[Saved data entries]
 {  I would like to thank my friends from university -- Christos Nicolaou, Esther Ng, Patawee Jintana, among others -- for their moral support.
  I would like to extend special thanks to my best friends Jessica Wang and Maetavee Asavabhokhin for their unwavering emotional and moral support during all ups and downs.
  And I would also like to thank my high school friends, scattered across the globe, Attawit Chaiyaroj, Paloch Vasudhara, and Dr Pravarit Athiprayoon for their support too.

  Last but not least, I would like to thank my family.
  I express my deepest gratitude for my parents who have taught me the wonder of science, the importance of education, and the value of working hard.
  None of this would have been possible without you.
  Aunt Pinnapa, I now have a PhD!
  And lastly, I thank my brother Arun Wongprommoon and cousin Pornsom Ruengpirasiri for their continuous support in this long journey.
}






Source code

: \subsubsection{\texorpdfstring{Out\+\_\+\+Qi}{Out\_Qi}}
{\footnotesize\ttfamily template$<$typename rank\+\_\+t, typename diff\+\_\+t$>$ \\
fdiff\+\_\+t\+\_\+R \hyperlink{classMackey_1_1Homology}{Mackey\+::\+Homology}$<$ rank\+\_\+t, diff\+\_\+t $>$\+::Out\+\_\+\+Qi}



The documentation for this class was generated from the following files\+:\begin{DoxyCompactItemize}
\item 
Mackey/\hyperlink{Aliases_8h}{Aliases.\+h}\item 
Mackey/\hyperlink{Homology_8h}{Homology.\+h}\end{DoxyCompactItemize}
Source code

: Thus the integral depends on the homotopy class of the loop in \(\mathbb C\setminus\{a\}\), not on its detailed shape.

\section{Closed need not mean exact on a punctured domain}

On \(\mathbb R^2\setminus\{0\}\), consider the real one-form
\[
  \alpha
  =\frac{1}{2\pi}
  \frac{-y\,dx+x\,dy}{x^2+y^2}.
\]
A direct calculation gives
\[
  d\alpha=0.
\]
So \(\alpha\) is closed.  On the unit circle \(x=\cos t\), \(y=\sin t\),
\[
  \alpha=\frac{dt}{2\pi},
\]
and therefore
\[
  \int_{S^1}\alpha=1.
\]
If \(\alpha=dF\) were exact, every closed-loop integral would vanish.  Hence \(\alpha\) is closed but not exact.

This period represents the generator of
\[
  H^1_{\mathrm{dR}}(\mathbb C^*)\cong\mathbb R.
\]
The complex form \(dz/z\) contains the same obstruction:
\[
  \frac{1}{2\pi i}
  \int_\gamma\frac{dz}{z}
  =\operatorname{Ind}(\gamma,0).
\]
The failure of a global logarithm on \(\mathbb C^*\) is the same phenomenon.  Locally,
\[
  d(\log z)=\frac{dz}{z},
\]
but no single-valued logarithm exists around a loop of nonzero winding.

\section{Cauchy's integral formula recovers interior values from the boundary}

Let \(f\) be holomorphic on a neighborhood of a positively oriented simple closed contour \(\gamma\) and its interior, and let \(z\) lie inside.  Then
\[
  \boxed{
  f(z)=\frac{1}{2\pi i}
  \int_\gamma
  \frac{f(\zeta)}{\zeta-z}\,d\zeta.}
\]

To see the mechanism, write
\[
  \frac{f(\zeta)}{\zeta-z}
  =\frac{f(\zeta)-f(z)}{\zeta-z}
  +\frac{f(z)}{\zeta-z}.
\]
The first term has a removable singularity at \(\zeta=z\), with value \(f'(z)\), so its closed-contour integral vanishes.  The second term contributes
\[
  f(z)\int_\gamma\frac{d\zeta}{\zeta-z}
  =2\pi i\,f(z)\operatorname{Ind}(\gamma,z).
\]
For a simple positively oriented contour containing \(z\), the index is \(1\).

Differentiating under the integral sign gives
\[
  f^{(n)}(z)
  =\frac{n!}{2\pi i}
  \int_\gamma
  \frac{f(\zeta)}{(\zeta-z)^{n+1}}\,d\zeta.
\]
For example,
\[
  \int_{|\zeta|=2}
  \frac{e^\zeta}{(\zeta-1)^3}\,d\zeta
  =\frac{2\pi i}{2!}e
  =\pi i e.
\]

— How to complete this task —
Your reply should hold all the entries, each repeated without a single change.

— Problem solution —
 {  I would like to thank my friends from university -- Christos Nicolaou, Esther Ng, Patawee Jintana, among others -- for their moral support.
  I would like to extend special thanks to my best friends Jessica Wang and Maetavee Asavabhokhin for their unwavering emotional and moral support during all ups and downs.
  And I would also like to thank my high school friends, scattered across the globe, Attawit Chaiyaroj, Paloch Vasudhara, and Dr Pravarit Athiprayoon for their support too.

  Last but not least, I would like to thank my family.
  I express my deepest gratitude for my parents who have taught me the wonder of science, the importance of education, and the value of working hard.
  None of this would have been possible without you.
  Aunt Pinnapa, I now have a PhD!
  And lastly, I thank my brother Arun Wongprommoon and cousin Pornsom Ruengpirasiri for their continuous support in this long journey.
}






Source code

: \subsubsection{\texorpdfstring{Out\+\_\+\+Qi}{Out\_Qi}}
{\footnotesize\ttfamily template$<$typename rank\+\_\+t, typename diff\+\_\+t$>$ \\
fdiff\+\_\+t\+\_\+R \hyperlink{classMackey_1_1Homology}{Mackey\+::\+Homology}$<$ rank\+\_\+t, diff\+\_\+t $>$\+::Out\+\_\+\+Qi}



The documentation for this class was generated from the following files\+:\begin{DoxyCompactItemize}
\item 
Mackey/\hyperlink{Aliases_8h}{Aliases.\+h}\item 
Mackey/\hyperlink{Homology_8h}{Homology.\+h}\end{DoxyCompactItemize}
Source code

: Thus the integral depends on the homotopy class of the loop in \(\mathbb C\setminus\{a\}\), not on its detailed shape.

\section{Closed need not mean exact on a punctured domain}

On \(\mathbb R^2\setminus\{0\}\), consider the real one-form
\[
  \alpha
  =\frac{1}{2\pi}
  \frac{-y\,dx+x\,dy}{x^2+y^2}.
\]
A direct calculation gives
\[
  d\alpha=0.
\]
So \(\alpha\) is closed.  On the unit circle \(x=\cos t\), \(y=\sin t\),
\[
  \alpha=\frac{dt}{2\pi},
\]
and therefore
\[
  \int_{S^1}\alpha=1.
\]
If \(\alpha=dF\) were exact, every closed-loop integral would vanish.  Hence \(\alpha\) is closed but not exact.

This period represents the generator of
\[
  H^1_{\mathrm{dR}}(\mathbb C^*)\cong\mathbb R.
\]
The complex form \(dz/z\) contains the same obstruction:
\[
  \frac{1}{2\pi i}
  \int_\gamma\frac{dz}{z}
  =\operatorname{Ind}(\gamma,0).
\]
The failure of a global logarithm on \(\mathbb C^*\) is the same phenomenon.  Locally,
\[
  d(\log z)=\frac{dz}{z},
\]
but no single-valued logarithm exists around a loop of nonzero winding.

\section{Cauchy's integral formula recovers interior values from the boundary}

Let \(f\) be holomorphic on a neighborhood of a positively oriented simple closed contour \(\gamma\) and its interior, and let \(z\) lie inside.  Then
\[
  \boxed{
  f(z)=\frac{1}{2\pi i}
  \int_\gamma
  \frac{f(\zeta)}{\zeta-z}\,d\zeta.}
\]

To see the mechanism, write
\[
  \frac{f(\zeta)}{\zeta-z}
  =\frac{f(\zeta)-f(z)}{\zeta-z}
  +\frac{f(z)}{\zeta-z}.
\]
The first term has a removable singularity at \(\zeta=z\), with value \(f'(z)\), so its closed-contour integral vanishes.  The second term contributes
\[
  f(z)\int_\gamma\frac{d\zeta}{\zeta-z}
  =2\pi i\,f(z)\operatorname{Ind}(\gamma,z).
\]
For a simple positively oriented contour containing \(z\), the index is \(1\).

Differentiating under the integral sign gives
\[
  f^{(n)}(z)
  =\frac{n!}{2\pi i}
  \int_\gamma
  \frac{f(\zeta)}{(\zeta-z)^{n+1}}\,d\zeta.
\]
For example,
\[
  \int_{|\zeta|=2}
  \frac{e^\zeta}{(\zeta-1)^3}\,d\zeta
  =\frac{2\pi i}{2!}e
  =\pi i e.
\]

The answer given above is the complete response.